**Work instructions:** If a line in the data contains "pour", copy it out.
** Data listing follows **
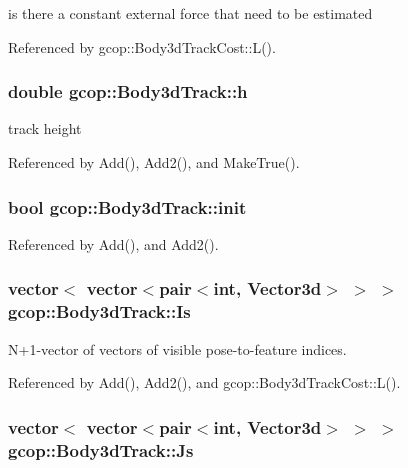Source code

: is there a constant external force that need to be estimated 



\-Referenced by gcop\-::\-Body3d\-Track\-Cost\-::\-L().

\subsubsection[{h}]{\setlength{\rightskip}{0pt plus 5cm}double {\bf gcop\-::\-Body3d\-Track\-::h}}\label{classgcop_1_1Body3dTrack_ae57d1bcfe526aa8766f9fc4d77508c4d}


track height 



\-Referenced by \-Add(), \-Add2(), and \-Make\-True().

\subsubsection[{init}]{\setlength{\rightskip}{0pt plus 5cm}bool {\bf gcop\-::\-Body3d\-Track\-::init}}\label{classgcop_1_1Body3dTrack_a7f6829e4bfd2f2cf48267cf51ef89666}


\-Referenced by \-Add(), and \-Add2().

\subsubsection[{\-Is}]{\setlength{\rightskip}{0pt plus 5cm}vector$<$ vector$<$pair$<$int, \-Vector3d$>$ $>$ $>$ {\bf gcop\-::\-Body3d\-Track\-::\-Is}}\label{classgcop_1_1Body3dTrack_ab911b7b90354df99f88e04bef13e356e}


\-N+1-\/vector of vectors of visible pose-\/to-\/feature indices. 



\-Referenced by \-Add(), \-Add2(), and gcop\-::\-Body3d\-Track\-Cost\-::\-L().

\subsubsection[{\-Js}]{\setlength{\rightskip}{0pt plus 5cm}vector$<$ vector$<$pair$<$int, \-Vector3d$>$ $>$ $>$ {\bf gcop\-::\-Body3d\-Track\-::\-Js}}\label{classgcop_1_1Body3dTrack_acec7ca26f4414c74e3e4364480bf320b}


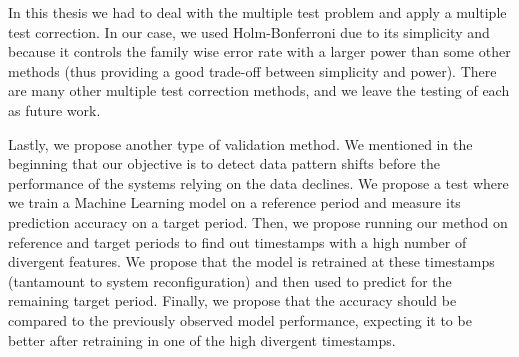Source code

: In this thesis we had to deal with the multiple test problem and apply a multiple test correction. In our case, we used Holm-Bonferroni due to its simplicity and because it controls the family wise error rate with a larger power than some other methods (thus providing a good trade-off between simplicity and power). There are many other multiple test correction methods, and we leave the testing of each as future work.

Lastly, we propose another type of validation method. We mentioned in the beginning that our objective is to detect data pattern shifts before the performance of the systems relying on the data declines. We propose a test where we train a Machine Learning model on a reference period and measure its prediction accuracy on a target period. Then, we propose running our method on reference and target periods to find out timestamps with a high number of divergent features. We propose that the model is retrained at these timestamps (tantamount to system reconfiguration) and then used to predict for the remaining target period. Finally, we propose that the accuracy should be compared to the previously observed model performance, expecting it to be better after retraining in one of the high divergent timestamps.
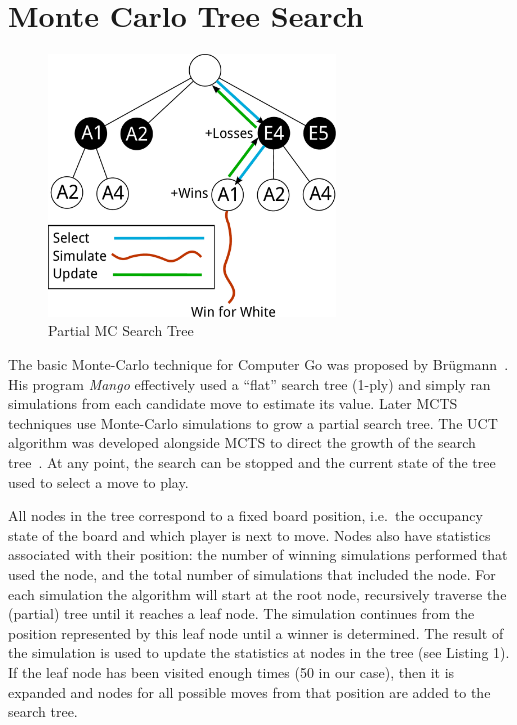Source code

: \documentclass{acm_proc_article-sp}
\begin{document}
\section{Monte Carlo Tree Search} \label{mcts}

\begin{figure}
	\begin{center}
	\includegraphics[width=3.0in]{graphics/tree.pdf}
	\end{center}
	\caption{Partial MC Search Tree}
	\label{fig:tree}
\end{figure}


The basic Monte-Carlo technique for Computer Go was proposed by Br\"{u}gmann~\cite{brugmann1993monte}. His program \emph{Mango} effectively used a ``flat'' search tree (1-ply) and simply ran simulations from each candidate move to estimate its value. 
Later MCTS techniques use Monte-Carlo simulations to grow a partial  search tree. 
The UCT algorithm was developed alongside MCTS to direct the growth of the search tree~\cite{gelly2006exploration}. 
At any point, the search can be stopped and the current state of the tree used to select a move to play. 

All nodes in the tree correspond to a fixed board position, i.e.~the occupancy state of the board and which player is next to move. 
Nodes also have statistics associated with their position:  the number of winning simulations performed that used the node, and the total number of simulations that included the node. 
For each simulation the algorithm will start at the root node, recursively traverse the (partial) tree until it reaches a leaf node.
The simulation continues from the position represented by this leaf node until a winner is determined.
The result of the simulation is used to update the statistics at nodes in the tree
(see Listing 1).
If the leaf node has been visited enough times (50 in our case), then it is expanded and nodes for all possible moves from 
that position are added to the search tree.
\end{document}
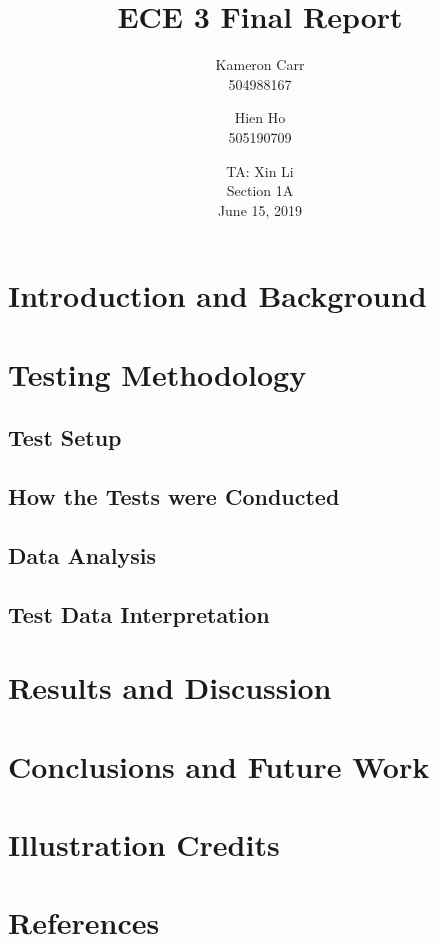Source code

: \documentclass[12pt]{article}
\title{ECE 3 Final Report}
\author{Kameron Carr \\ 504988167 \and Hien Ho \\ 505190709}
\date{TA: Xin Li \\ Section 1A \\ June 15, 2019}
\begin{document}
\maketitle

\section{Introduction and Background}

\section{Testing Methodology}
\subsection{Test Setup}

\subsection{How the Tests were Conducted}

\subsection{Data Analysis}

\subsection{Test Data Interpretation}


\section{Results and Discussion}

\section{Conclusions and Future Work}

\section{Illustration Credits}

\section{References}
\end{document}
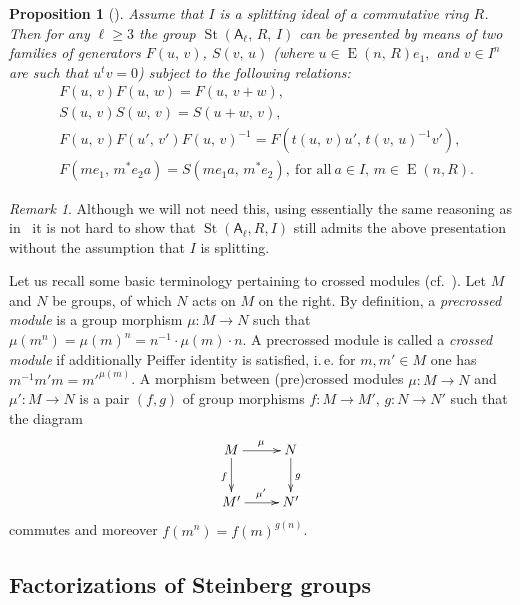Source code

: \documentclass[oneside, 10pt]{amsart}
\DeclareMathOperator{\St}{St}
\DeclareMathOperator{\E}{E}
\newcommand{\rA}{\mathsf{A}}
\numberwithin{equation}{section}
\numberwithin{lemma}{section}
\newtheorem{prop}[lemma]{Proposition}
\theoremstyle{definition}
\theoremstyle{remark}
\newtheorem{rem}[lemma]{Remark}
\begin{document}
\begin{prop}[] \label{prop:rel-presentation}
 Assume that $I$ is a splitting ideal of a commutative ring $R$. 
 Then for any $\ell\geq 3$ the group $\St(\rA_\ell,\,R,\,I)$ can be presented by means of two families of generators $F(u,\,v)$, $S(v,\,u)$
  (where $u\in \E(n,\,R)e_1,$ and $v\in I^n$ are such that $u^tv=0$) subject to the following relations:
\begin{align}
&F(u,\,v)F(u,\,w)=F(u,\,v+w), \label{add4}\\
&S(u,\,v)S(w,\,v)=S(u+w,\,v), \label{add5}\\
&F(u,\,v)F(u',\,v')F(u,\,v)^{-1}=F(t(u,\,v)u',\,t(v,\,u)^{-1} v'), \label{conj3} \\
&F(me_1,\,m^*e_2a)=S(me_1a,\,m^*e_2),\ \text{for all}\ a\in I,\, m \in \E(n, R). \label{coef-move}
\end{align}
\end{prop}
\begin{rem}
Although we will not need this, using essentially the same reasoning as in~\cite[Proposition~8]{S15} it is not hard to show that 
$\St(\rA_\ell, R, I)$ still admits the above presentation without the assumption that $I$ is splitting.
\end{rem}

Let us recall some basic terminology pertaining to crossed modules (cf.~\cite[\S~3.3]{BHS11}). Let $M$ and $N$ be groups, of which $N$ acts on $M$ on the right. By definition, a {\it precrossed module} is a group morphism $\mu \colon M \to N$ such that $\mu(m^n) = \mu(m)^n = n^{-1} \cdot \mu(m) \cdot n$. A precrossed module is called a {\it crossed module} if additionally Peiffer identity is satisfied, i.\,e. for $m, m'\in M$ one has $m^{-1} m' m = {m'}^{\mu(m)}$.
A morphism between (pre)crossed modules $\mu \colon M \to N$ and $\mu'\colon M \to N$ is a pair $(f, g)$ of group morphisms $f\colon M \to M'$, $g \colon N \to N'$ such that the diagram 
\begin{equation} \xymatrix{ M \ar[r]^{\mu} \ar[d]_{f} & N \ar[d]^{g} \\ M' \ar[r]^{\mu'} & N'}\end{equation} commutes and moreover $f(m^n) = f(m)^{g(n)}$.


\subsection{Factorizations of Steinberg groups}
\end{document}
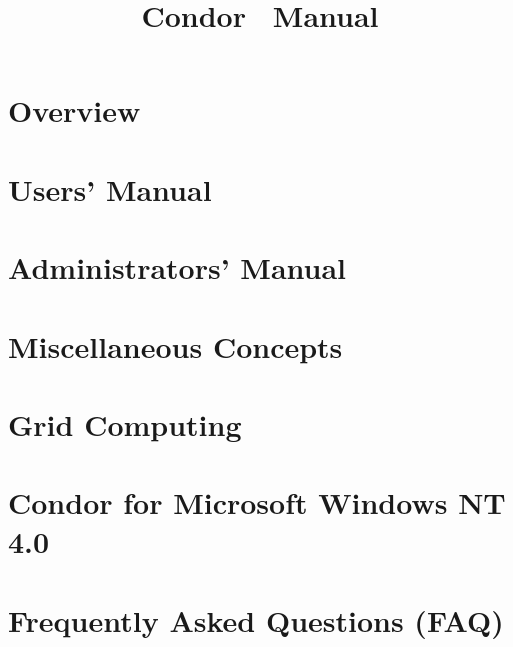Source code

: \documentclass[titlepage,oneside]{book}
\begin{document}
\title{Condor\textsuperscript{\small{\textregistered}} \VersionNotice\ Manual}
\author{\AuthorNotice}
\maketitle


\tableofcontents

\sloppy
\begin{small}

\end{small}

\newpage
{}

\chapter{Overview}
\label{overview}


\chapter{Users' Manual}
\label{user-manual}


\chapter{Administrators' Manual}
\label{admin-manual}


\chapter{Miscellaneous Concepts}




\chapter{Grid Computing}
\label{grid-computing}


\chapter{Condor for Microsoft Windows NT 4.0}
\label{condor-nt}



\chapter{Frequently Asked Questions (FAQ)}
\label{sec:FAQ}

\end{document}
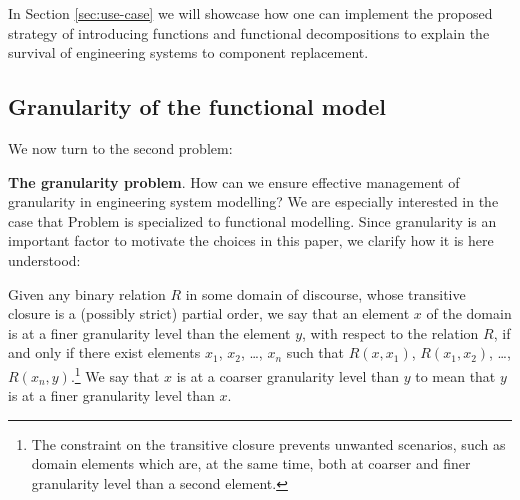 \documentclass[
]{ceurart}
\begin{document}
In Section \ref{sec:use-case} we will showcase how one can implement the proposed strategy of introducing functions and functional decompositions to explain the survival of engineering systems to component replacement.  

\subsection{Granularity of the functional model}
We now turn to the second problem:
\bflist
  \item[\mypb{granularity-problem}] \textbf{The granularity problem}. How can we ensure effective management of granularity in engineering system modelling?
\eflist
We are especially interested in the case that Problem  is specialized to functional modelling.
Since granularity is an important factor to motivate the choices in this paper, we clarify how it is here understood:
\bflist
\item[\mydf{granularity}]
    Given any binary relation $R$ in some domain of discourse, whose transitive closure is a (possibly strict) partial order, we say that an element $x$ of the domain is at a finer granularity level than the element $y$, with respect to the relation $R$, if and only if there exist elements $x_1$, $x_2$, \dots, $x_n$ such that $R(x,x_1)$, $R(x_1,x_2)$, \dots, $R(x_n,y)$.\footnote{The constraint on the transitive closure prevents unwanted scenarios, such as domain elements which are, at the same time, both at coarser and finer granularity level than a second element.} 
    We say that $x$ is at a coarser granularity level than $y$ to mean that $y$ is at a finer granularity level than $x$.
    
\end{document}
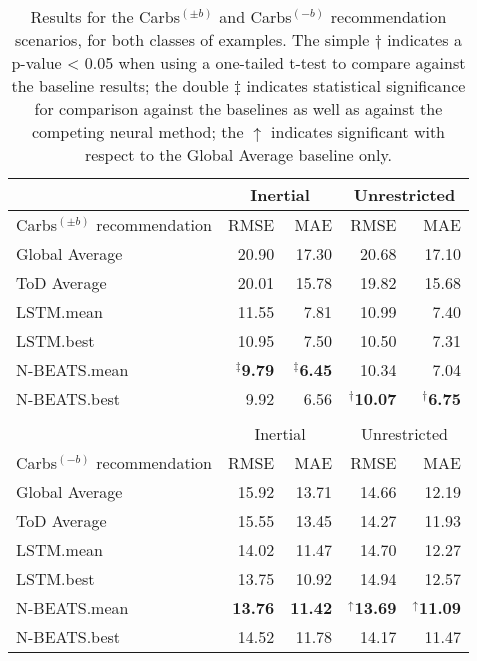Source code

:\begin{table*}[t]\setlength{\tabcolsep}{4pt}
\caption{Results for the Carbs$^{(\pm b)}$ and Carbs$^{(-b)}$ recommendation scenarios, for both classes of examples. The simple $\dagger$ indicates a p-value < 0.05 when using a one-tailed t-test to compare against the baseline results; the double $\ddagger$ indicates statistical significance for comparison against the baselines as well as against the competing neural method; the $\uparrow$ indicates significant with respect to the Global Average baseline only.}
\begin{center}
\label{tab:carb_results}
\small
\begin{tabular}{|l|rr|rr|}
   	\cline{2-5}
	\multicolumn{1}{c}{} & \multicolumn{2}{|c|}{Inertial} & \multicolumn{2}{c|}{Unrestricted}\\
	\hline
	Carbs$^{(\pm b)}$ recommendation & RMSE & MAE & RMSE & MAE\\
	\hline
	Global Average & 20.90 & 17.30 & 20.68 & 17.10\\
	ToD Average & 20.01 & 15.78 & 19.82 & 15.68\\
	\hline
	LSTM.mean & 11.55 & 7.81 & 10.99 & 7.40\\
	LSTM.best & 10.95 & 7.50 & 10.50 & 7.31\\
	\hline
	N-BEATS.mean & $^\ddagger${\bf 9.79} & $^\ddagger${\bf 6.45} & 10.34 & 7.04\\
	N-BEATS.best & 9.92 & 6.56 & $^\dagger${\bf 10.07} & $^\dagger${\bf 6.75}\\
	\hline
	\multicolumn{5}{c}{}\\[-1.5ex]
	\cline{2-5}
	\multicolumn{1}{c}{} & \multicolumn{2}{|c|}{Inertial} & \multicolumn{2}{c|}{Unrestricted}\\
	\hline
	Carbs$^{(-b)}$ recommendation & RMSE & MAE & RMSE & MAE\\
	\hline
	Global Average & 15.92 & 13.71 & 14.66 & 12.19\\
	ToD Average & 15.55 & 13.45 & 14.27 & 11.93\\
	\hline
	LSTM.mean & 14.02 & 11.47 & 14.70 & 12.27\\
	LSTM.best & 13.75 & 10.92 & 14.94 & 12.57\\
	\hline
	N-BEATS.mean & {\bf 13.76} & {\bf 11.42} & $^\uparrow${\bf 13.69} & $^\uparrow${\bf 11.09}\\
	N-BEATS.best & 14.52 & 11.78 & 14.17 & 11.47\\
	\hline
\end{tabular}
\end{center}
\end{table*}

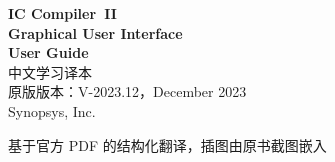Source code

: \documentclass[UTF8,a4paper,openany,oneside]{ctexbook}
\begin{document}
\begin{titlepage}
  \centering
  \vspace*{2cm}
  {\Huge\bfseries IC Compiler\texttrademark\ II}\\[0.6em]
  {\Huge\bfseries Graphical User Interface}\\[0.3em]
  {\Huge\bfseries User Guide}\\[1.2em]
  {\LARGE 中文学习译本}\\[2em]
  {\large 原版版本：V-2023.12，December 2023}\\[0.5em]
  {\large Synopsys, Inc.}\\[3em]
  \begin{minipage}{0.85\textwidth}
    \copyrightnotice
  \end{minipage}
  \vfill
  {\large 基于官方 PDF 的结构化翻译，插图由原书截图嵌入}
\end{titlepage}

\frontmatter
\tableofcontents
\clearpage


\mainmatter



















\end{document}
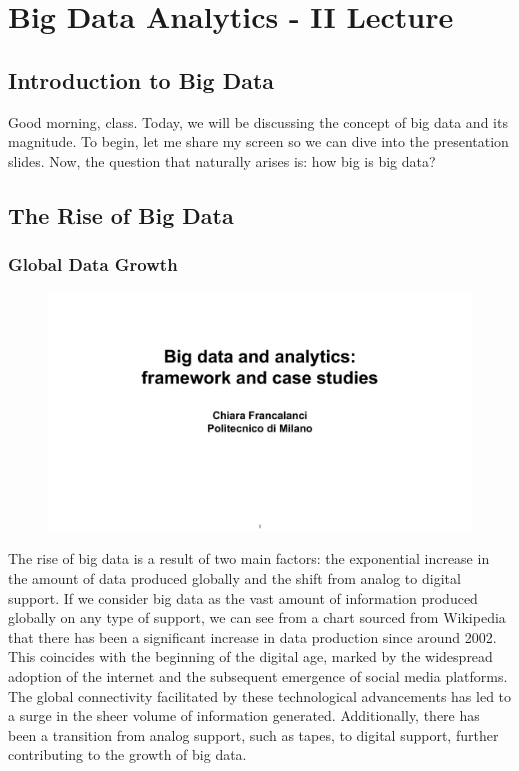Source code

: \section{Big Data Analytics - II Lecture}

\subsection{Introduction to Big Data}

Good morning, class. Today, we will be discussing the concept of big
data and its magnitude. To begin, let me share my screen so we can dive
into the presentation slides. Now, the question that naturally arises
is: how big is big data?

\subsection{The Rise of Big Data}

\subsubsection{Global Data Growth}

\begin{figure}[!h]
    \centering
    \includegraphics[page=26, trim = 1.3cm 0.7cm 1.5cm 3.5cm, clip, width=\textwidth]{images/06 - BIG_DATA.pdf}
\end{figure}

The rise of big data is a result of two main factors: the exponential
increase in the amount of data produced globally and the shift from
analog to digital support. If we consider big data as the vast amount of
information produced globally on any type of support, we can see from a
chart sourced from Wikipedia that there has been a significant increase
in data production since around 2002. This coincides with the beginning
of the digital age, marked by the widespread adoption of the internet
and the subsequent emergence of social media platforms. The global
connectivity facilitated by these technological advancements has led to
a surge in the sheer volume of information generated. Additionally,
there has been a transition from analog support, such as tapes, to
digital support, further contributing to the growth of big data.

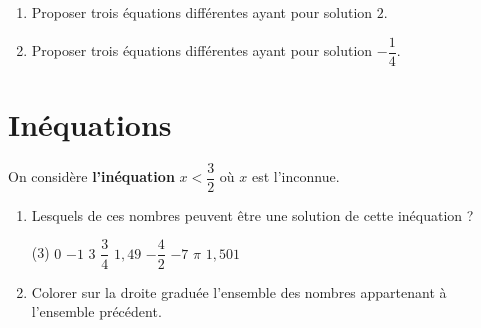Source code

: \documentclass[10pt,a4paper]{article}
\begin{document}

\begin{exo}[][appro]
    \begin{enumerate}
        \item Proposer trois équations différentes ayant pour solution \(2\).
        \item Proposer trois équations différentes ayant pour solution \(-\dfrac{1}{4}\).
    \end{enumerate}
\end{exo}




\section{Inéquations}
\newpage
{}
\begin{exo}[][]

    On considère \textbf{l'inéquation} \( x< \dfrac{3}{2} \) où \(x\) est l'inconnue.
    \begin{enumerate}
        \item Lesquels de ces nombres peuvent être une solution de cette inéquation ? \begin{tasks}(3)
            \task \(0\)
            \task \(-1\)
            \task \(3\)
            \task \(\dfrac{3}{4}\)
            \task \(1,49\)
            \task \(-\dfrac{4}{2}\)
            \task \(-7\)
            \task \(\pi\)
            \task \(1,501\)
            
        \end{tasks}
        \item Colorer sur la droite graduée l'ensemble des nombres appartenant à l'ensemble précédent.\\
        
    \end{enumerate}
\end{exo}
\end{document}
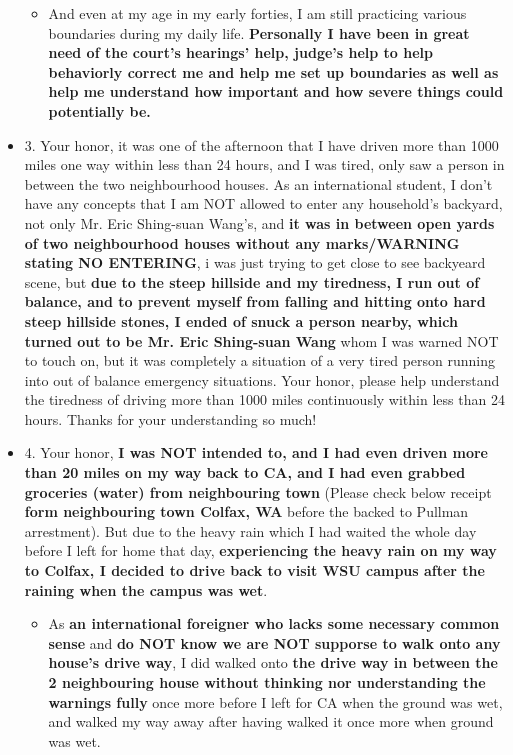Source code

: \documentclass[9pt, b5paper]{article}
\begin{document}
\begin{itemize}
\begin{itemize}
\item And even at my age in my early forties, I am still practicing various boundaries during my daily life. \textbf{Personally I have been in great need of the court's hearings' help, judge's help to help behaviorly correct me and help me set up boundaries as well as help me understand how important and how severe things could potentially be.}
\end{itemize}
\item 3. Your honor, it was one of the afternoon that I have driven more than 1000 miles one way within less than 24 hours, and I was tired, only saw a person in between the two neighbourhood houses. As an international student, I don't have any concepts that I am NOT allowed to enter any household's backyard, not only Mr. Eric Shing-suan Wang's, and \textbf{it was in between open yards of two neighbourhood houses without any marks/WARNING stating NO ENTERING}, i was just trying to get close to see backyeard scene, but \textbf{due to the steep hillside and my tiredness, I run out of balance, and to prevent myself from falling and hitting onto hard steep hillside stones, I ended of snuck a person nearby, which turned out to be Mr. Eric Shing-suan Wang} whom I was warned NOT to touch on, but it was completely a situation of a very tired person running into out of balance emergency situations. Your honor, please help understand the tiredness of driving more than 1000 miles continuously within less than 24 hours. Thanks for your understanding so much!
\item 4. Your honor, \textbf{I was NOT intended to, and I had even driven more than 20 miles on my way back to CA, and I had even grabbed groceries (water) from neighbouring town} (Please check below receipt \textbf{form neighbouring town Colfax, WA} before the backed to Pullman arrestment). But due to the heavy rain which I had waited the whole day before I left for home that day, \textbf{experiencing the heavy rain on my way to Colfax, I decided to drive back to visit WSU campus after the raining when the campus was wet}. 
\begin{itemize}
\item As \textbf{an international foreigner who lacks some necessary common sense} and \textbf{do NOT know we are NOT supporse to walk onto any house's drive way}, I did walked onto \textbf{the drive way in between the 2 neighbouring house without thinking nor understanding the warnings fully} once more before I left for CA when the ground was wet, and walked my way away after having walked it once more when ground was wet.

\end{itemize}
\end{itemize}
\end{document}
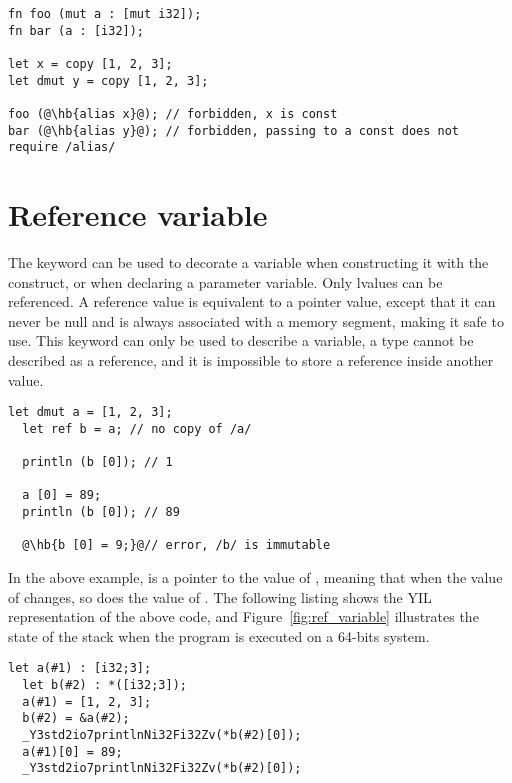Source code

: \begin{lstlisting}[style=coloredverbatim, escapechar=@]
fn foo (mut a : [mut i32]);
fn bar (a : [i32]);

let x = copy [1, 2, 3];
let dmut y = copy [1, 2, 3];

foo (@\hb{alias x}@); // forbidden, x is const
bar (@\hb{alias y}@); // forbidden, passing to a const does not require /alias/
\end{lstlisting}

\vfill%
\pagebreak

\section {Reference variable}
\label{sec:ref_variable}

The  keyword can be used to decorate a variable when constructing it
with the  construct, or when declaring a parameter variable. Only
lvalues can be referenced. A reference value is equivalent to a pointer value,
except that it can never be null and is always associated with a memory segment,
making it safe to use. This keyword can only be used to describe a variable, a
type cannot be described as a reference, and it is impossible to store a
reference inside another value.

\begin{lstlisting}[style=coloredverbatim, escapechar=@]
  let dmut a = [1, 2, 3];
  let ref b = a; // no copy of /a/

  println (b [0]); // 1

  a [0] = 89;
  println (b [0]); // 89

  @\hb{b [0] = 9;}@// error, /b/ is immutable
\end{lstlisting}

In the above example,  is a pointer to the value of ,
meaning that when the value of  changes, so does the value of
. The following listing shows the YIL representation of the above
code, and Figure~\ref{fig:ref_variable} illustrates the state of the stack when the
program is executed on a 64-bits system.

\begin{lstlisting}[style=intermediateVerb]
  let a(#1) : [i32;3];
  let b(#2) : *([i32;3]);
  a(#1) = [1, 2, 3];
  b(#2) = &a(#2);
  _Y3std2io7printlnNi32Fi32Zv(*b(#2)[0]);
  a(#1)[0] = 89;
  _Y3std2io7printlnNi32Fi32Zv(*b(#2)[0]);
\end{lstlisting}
** End of Data listing **
**The answer:**
        \item Proposer trois équations différentes ayant pour solution \(2\).
        \item Proposer trois équations différentes ayant pour solution \(-\dfrac{1}{4}\).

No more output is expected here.